SANA, Yemen — After five months of war in which more than 4,000 people have been killed, Yemen’s government, exiled in Saudi Arabia, faces a fateful decision: leverage recent battlefield gains to negotiate a cease-fire with a weakened Houthi rebel movement, or try to rout the rebels once and for all.

Backed by air support and ground troops from Persian Gulf nations, fighters allied with the government have made significant progress in recent weeks, after Saudi Arabia and the United Arab Emirates poured men and matériel into the strategic southern port city of Aden. The Houthis were driven from the city in July and since then have suffered a string of defeats in southern and central Yemen.

Yemen’s ambassador to the United Nations struck a bullish note last week, predicting that the government and allied forces would be ready to take back Sana, the capital, within weeks.

“It seems they are on the run,” the ambassador, Khaled Alyemany, said of the Houthi militias after a meeting with members of the United Nations Security Council on Wednesday. “My feeling is it’s going to be weeks before we can liberate the entire country from the coup,” he said, referring to the government’s forced resignation at the hands of the rebels in February.

Diplomats and analysts of the region warn against such optimism. They point out that any military effort to rout battle-hardened Houthi fighters from their strongholds in the north would risk a protracted blood bath, aggravate the regional rivalry between Sunni states and Shiite-dominated Iran, and compound one of the world’s worst humanitarian crises.

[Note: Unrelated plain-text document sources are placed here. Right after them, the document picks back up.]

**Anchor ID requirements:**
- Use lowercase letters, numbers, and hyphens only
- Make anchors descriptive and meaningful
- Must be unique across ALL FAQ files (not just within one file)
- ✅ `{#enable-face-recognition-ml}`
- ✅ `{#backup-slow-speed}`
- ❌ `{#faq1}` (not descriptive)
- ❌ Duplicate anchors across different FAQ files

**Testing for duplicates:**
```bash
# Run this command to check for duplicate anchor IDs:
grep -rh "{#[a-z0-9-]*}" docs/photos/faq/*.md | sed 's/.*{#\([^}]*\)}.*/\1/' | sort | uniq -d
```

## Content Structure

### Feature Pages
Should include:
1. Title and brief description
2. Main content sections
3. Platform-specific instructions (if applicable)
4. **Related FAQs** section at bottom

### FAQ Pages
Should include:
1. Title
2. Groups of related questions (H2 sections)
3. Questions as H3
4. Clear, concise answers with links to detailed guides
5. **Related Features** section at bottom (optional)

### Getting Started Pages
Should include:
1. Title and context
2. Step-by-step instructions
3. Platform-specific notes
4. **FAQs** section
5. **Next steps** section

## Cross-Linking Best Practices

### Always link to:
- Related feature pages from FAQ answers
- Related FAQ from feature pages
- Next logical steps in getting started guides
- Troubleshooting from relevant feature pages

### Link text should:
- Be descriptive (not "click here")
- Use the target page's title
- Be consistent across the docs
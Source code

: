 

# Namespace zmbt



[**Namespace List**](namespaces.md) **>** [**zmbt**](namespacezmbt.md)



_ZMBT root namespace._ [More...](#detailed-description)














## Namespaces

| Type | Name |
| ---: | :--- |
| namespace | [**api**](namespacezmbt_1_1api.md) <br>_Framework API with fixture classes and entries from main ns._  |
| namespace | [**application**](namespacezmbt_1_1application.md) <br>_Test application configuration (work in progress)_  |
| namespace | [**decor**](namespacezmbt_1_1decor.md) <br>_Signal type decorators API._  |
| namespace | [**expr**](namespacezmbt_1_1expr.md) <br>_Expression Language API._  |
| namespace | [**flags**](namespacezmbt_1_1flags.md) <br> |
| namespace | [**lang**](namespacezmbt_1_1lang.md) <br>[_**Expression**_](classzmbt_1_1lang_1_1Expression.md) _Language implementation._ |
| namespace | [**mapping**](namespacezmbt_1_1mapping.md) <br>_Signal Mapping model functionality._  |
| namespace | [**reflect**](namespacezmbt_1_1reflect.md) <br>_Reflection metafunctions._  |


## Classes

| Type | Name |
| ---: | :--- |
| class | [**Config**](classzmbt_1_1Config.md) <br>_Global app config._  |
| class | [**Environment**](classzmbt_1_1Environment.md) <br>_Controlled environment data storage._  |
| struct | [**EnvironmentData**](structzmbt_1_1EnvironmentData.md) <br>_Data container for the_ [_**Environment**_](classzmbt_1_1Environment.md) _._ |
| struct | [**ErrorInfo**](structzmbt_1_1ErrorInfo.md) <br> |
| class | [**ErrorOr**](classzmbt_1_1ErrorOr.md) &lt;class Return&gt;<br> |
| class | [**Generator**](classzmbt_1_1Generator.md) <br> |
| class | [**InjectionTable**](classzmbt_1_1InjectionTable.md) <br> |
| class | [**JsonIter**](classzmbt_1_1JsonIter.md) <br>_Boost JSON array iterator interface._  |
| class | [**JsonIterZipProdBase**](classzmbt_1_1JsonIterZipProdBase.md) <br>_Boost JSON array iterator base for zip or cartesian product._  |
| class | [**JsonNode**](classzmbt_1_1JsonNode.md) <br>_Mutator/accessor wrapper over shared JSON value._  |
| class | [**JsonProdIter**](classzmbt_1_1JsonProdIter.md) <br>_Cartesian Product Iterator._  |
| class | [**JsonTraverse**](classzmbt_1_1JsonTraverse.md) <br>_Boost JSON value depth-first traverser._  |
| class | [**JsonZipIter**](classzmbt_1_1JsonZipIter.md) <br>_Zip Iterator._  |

Intense diplomatic efforts have been underway to persuade the Houthis to withdraw their fighters from cities and to encourage the government and its Saudi backers to halt the airstrikes, according to people with knowledge of the talks.

The Houthis are said to have agreed to concessions, but the insistence by factions in the government that the war should continue has alarmed diplomats who fear that the entrance of Persian Gulf troops into the conflict could prompt Iran to intervene militarily on behalf of the Houthis, their allies.